• **To do**
The expected output is the first line of the data below and every line after it, up to and including the line containing "In versions v0.20.1", each reproduced exactly.

[Records drawn from a dataset]

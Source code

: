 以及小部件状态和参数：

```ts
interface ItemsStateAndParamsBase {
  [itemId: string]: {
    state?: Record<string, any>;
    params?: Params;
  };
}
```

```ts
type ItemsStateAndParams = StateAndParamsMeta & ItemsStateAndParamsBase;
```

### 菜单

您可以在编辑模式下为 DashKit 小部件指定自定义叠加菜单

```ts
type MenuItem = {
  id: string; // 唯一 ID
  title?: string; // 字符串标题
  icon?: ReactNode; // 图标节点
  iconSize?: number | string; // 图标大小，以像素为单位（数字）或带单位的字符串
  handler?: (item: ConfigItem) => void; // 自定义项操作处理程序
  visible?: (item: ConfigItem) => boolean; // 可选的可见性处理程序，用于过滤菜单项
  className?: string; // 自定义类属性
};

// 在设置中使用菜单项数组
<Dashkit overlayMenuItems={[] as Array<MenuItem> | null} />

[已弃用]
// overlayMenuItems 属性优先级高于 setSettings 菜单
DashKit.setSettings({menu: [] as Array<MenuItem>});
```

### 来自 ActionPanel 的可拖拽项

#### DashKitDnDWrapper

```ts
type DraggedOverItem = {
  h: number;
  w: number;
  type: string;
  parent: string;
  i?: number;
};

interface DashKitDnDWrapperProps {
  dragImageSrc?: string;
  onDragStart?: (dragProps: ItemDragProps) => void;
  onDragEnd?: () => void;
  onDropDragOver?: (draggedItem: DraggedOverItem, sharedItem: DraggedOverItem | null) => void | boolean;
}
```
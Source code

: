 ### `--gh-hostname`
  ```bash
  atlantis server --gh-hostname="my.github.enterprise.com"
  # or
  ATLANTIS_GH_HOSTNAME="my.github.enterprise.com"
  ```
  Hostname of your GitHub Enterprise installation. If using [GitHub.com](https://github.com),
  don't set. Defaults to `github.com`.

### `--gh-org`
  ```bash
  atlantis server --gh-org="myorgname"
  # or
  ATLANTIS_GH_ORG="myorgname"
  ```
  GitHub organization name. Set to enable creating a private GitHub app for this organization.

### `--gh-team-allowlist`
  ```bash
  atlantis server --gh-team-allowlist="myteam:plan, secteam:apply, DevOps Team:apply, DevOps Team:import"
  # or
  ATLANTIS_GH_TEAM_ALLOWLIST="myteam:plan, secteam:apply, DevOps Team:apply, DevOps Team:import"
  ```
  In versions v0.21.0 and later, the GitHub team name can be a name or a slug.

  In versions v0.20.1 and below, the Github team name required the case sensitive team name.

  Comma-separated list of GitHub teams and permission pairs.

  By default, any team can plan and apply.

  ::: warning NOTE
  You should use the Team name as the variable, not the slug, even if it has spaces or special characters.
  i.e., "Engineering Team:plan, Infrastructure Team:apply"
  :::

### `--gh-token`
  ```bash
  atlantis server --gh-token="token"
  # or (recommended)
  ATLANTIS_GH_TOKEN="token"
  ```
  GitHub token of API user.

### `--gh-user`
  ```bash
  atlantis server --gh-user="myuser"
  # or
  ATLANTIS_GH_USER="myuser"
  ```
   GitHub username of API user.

• **Exercise response**
Source code

: 以及小部件状态和参数：

```ts
interface ItemsStateAndParamsBase {
  [itemId: string]: {
    state?: Record<string, any>;
    params?: Params;
  };
}
```

```ts
type ItemsStateAndParams = StateAndParamsMeta & ItemsStateAndParamsBase;
```

### 菜单

您可以在编辑模式下为 DashKit 小部件指定自定义叠加菜单

```ts
type MenuItem = {
  id: string; // 唯一 ID
  title?: string; // 字符串标题
  icon?: ReactNode; // 图标节点
  iconSize?: number | string; // 图标大小，以像素为单位（数字）或带单位的字符串
  handler?: (item: ConfigItem) => void; // 自定义项操作处理程序
  visible?: (item: ConfigItem) => boolean; // 可选的可见性处理程序，用于过滤菜单项
  className?: string; // 自定义类属性
};

// 在设置中使用菜单项数组
<Dashkit overlayMenuItems={[] as Array<MenuItem> | null} />

[已弃用]
// overlayMenuItems 属性优先级高于 setSettings 菜单
DashKit.setSettings({menu: [] as Array<MenuItem>});
```

### 来自 ActionPanel 的可拖拽项

#### DashKitDnDWrapper

```ts
type DraggedOverItem = {
  h: number;
  w: number;
  type: string;
  parent: string;
  i?: number;
};

interface DashKitDnDWrapperProps {
  dragImageSrc?: string;
  onDragStart?: (dragProps: ItemDragProps) => void;
  onDragEnd?: () => void;
  onDropDragOver?: (draggedItem: DraggedOverItem, sharedItem: DraggedOverItem | null) => void | boolean;
}
```
Source code

: ### `--gh-hostname`
  ```bash
  atlantis server --gh-hostname="my.github.enterprise.com"
  # or
  ATLANTIS_GH_HOSTNAME="my.github.enterprise.com"
  ```
  Hostname of your GitHub Enterprise installation. If using [GitHub.com](https://github.com),
  don't set. Defaults to `github.com`.

### `--gh-org`
  ```bash
  atlantis server --gh-org="myorgname"
  # or
  ATLANTIS_GH_ORG="myorgname"
  ```
  GitHub organization name. Set to enable creating a private GitHub app for this organization.

### `--gh-team-allowlist`
  ```bash
  atlantis server --gh-team-allowlist="myteam:plan, secteam:apply, DevOps Team:apply, DevOps Team:import"
  # or
  ATLANTIS_GH_TEAM_ALLOWLIST="myteam:plan, secteam:apply, DevOps Team:apply, DevOps Team:import"
  ```
  In versions v0.21.0 and later, the GitHub team name can be a name or a slug.

  In versions v0.20.1 and below, the Github team name required the case sensitive team name.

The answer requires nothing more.